VMware disk geometry

One of the things about 386BSD 0.0 is that it’s more VAX than PC OS, so it doesn’t use partition tables. This also means geometry matters. So hitting F2 when the VM tries to boot, I found that VMware has given me the interesting geometry of 207 cylinders, 16 heads, and a density of 63 sectors/track. If you multiply 207*16*63 you get 208656 usable sectors, which will be important. Multiply that by 512 for bytes per sector you get a capacity of 106,831,872. Isn’t formatting disks like it’s the 1970s fun? Obviously if you attempt to follow along, obviously yours could be different.

Booting off install diskette

Throwing the install disk in the VM will boot it up to the prompt very quickly. So that’s nice. The bootloader is either not interactive at all, or modern machines are so fast, any timeout mechanism just doesn’t work.
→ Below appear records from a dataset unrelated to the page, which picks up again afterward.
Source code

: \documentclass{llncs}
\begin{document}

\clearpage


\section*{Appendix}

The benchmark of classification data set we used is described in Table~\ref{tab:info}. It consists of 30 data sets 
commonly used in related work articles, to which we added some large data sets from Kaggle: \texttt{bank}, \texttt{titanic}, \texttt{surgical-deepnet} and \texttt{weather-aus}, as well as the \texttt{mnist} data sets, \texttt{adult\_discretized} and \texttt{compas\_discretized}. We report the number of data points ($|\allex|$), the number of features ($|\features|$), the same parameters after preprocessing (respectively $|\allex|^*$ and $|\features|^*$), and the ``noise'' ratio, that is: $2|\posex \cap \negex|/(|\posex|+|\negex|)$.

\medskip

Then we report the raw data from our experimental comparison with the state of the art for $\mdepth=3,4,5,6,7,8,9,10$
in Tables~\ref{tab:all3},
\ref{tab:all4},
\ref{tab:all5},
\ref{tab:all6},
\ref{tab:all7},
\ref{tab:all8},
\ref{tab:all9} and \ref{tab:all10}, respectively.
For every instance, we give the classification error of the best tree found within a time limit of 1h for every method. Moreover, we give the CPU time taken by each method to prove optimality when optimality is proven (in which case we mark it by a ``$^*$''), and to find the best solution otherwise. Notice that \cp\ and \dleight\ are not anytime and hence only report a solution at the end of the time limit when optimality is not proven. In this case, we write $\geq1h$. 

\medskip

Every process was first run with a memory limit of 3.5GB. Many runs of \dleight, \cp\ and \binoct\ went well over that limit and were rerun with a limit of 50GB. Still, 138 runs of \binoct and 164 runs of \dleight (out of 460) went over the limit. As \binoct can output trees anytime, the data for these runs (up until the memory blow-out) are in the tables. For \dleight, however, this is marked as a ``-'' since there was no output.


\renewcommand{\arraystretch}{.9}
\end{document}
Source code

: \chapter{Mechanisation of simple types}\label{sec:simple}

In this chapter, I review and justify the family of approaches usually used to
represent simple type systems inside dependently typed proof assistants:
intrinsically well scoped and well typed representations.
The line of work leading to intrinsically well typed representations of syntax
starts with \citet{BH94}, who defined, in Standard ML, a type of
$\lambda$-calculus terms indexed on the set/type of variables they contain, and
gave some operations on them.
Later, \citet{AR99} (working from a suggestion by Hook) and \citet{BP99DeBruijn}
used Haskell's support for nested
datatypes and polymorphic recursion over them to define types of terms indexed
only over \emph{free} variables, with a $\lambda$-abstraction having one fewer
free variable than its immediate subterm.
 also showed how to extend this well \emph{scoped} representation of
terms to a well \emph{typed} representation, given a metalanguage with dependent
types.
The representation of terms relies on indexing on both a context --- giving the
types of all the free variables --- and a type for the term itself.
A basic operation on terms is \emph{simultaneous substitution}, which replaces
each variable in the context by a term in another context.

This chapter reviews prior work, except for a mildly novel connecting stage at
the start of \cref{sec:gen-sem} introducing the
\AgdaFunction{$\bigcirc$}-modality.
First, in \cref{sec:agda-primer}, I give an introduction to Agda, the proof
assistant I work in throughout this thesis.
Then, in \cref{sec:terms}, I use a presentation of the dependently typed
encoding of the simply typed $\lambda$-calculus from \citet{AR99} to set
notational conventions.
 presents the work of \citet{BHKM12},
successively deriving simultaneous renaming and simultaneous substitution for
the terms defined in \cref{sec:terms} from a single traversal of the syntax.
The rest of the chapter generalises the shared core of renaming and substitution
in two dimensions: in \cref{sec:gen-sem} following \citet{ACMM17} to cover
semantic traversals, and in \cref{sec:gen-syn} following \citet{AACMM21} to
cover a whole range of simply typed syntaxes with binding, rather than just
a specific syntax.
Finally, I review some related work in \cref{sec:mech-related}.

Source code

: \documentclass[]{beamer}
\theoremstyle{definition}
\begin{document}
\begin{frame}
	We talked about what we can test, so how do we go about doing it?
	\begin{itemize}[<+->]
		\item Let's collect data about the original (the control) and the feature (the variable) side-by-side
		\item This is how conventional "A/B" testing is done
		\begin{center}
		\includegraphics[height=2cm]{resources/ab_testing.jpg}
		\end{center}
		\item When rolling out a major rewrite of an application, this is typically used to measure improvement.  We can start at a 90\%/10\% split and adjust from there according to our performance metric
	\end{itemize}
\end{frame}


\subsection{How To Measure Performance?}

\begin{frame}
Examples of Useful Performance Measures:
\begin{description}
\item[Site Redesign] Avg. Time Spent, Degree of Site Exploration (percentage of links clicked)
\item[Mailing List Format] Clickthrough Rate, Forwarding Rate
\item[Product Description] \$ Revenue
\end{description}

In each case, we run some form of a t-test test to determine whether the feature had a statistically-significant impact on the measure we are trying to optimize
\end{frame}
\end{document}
As we are unceremonially dumped to a root prompt, it’s time to start the install! From the guide we first remount the floppy drive as read-write with the following:

mount -u /dev/fd0a /

Now for the fun part, we need to create an entry in the /etc/disktab to describe our disk, so we can label it. You can either type all this in, use the serial port, or just edit the Conner 3100 disk and turn it into this:

vmware100|VMWare Virtual 100MB IDE:\
:dt=ST506:ty=winchester:se#512:nt#16:ns#63:nc#207:sf: \
:pa#12144:oa#0:ta=4.2BSD:ba#4096:fa#512: \
:pb#12144:ob#12144:tb=swap: \
:pc#208656:oc#0: \
:ph#184368:oh#24288:th=4.2BSD:bh#4096:fh#512:

As you can see the big changes are the ‘dt’ or disk type line nt,ns and nc, which describe heads, density and cylinders. And how 16,63,207 came from the disk geometry from above. The ‘pa’,’pb’… entries describe partitions, and since they are at the start of the disk, nothing changes there since partitions are described in sectors. Partition C refrences the entire disk, so it’s set to the calculated 208656 sectors. Partition A+B is 24288, so 208,656-24,288 is 184,368 which then gives us the size of partition H. I can’t imagine what a stumbling block this would have been in 1992, as you really have to know your disks geometry. And of course you cannot share your disk with anything else, just like the VAX BSD installs.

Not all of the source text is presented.